▶ _Directions for this task_
Show every line in the records below that contains the word "extension".

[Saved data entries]
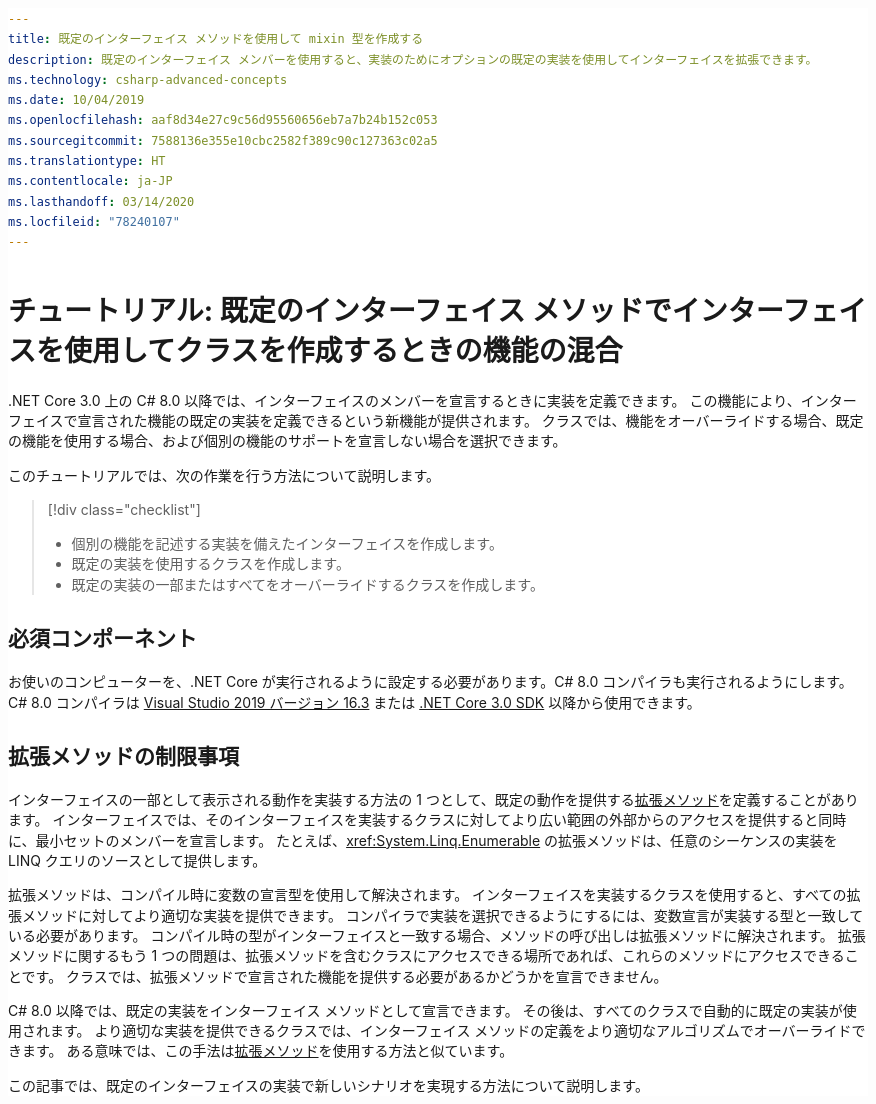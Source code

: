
 ```yaml
---
title: 既定のインターフェイス メソッドを使用して mixin 型を作成する
description: 既定のインターフェイス メンバーを使用すると、実装のためにオプションの既定の実装を使用してインターフェイスを拡張できます。
ms.technology: csharp-advanced-concepts
ms.date: 10/04/2019
ms.openlocfilehash: aaf8d34e27c9c56d95560656eb7a7b24b152c053
ms.sourcegitcommit: 7588136e355e10cbc2582f389c90c127363c02a5
ms.translationtype: HT
ms.contentlocale: ja-JP
ms.lasthandoff: 03/14/2020
ms.locfileid: "78240107"
---
```

# <a name="tutorial-mix-functionality-in-when-creating-classes-using-interfaces-with-default-interface-methods"></a>チュートリアル: 既定のインターフェイス メソッドでインターフェイスを使用してクラスを作成するときの機能の混合

.NET Core 3.0 上の C# 8.0 以降では、インターフェイスのメンバーを宣言するときに実装を定義できます。 この機能により、インターフェイスで宣言された機能の既定の実装を定義できるという新機能が提供されます。 クラスでは、機能をオーバーライドする場合、既定の機能を使用する場合、および個別の機能のサポートを宣言しない場合を選択できます。

このチュートリアルでは、次の作業を行う方法について説明します。

> [!div class="checklist"]
>
> * 個別の機能を記述する実装を備えたインターフェイスを作成します。
> * 既定の実装を使用するクラスを作成します。
> * 既定の実装の一部またはすべてをオーバーライドするクラスを作成します。

## <a name="prerequisites"></a>必須コンポーネント

お使いのコンピューターを、.NET Core が実行されるように設定する必要があります。C# 8.0 コンパイラも実行されるようにします。 C# 8.0 コンパイラは [Visual Studio 2019 バージョン 16.3](https://visualstudio.microsoft.com/downloads/?utm_medium=microsoft&utm_source=docs.microsoft.com&utm_campaign=inline+link&utm_content=download+vs2019) または [.NET Core 3.0 SDK](https://dotnet.microsoft.com/download/dotnet-core) 以降から使用できます。

## <a name="limitations-of-extension-methods"></a>拡張メソッドの制限事項

インターフェイスの一部として表示される動作を実装する方法の 1 つとして、既定の動作を提供する[拡張メソッド](../programming-guide/classes-and-structs/extension-methods.md)を定義することがあります。 インターフェイスでは、そのインターフェイスを実装するクラスに対してより広い範囲の外部からのアクセスを提供すると同時に、最小セットのメンバーを宣言します。 たとえば、<xref:System.Linq.Enumerable> の拡張メソッドは、任意のシーケンスの実装を LINQ クエリのソースとして提供します。

拡張メソッドは、コンパイル時に変数の宣言型を使用して解決されます。 インターフェイスを実装するクラスを使用すると、すべての拡張メソッドに対してより適切な実装を提供できます。 コンパイラで実装を選択できるようにするには、変数宣言が実装する型と一致している必要があります。 コンパイル時の型がインターフェイスと一致する場合、メソッドの呼び出しは拡張メソッドに解決されます。 拡張メソッドに関するもう 1 つの問題は、拡張メソッドを含むクラスにアクセスできる場所であれば、これらのメソッドにアクセスできることです。 クラスでは、拡張メソッドで宣言された機能を提供する必要があるかどうかを宣言できません。

C# 8.0 以降では、既定の実装をインターフェイス メソッドとして宣言できます。 その後は、すべてのクラスで自動的に既定の実装が使用されます。 より適切な実装を提供できるクラスでは、インターフェイス メソッドの定義をより適切なアルゴリズムでオーバーライドできます。 ある意味では、この手法は[拡張メソッド](../programming-guide/classes-and-structs/extension-methods.md)を使用する方法と似ています。

この記事では、既定のインターフェイスの実装で新しいシナリオを実現する方法について説明します。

▶ _Response area_
## <a name="limitations-of-extension-methods"></a>拡張メソッドの制限事項
インターフェイスの一部として表示される動作を実装する方法の 1 つとして、既定の動作を提供する[拡張メソッド](../programming-guide/classes-and-structs/extension-methods.md)を定義することがあります。 インターフェイスでは、そのインターフェイスを実装するクラスに対してより広い範囲の外部からのアクセスを提供すると同時に、最小セットのメンバーを宣言します。 たとえば、<xref:System.Linq.Enumerable> の拡張メソッドは、任意のシーケンスの実装を LINQ クエリのソースとして提供します。
C# 8.0 以降では、既定の実装をインターフェイス メソッドとして宣言できます。 その後は、すべてのクラスで自動的に既定の実装が使用されます。 より適切な実装を提供できるクラスでは、インターフェイス メソッドの定義をより適切なアルゴリズムでオーバーライドできます。 ある意味では、この手法は[拡張メソッド](../programming-guide/classes-and-structs/extension-methods.md)を使用する方法と似ています。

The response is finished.